*** SUPPLIED MATERIAL ***

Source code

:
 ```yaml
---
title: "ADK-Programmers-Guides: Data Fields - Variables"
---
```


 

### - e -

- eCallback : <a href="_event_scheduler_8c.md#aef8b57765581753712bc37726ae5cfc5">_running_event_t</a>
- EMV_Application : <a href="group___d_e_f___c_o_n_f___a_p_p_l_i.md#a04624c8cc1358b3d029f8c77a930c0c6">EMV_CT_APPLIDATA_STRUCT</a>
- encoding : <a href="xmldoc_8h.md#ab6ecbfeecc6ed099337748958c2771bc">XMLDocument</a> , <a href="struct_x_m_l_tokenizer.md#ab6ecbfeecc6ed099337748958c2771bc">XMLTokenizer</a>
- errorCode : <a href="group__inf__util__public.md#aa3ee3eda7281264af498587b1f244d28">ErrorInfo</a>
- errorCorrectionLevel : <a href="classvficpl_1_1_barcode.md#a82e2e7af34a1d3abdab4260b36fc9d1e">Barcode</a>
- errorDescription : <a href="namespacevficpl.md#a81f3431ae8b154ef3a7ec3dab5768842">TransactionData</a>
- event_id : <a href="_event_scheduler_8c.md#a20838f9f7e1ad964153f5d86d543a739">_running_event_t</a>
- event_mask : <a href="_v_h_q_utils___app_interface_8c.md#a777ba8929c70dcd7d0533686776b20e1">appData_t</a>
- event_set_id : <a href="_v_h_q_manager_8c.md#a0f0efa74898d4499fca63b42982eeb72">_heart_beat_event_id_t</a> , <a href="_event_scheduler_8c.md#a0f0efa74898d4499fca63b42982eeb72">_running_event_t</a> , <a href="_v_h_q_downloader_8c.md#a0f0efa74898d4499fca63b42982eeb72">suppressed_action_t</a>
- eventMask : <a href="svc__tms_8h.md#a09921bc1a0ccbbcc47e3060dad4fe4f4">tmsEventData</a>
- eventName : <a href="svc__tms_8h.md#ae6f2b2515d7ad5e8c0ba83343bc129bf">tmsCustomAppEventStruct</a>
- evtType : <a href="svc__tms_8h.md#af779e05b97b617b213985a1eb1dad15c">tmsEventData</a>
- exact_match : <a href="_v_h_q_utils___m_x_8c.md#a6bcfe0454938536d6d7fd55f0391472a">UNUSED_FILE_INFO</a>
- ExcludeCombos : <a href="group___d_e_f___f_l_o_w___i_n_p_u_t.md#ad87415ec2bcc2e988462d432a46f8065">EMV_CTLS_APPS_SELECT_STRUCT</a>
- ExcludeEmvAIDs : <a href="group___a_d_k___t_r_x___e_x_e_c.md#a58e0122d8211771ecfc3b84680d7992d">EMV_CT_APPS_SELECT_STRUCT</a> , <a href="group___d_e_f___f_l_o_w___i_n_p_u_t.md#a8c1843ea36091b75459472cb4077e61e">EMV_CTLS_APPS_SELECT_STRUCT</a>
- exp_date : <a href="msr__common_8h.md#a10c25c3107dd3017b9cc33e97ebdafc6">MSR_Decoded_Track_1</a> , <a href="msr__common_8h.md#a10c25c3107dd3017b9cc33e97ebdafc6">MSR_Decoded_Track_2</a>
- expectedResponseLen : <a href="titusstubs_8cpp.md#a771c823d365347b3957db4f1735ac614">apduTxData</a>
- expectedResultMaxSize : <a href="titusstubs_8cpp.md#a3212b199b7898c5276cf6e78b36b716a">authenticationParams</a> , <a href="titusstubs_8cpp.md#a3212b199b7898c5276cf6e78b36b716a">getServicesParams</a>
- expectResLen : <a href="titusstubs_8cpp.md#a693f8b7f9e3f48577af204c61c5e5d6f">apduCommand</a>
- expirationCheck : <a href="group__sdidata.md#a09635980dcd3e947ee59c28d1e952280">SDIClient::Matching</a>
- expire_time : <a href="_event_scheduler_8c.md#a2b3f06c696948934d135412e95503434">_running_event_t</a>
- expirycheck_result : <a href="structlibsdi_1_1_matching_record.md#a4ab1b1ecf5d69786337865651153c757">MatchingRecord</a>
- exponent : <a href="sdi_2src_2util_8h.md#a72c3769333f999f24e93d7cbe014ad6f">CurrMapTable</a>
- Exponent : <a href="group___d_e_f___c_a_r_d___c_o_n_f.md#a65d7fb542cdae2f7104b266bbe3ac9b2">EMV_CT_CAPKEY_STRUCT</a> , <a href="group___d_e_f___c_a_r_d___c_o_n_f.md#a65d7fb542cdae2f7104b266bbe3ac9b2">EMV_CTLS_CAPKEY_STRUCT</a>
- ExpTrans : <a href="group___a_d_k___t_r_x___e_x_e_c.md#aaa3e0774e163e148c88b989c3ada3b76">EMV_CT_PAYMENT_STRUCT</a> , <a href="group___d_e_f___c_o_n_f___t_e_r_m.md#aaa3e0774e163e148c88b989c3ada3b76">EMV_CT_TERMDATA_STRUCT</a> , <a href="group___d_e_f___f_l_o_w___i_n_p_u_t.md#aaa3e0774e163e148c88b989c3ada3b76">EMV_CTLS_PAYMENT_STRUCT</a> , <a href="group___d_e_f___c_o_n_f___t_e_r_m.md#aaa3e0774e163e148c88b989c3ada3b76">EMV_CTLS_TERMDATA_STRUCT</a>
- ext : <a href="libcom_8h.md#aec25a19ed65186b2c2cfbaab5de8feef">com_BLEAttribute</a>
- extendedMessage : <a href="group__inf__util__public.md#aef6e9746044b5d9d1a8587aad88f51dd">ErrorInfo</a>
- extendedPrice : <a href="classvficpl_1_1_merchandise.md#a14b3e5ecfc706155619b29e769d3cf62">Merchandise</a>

*** End of SUPPLIED MATERIAL ***

== AIM OF THE EXERCISE ==
Look through the entries above and quote exactly the lines from the line with "- expectedResponseLen : <a" to the line with "- expectResLen : <a", counting both of those lines.

== WRITTEN ANSWER ==
- expectedResponseLen : <a href="titusstubs_8cpp.md#a771c823d365347b3957db4f1735ac614">apduTxData</a>
- expectedResultMaxSize : <a href="titusstubs_8cpp.md#a3212b199b7898c5276cf6e78b36b716a">authenticationParams</a> , <a href="titusstubs_8cpp.md#a3212b199b7898c5276cf6e78b36b716a">getServicesParams</a>
- expectResLen : <a href="titusstubs_8cpp.md#a693f8b7f9e3f48577af204c61c5e5d6f">apduCommand</a>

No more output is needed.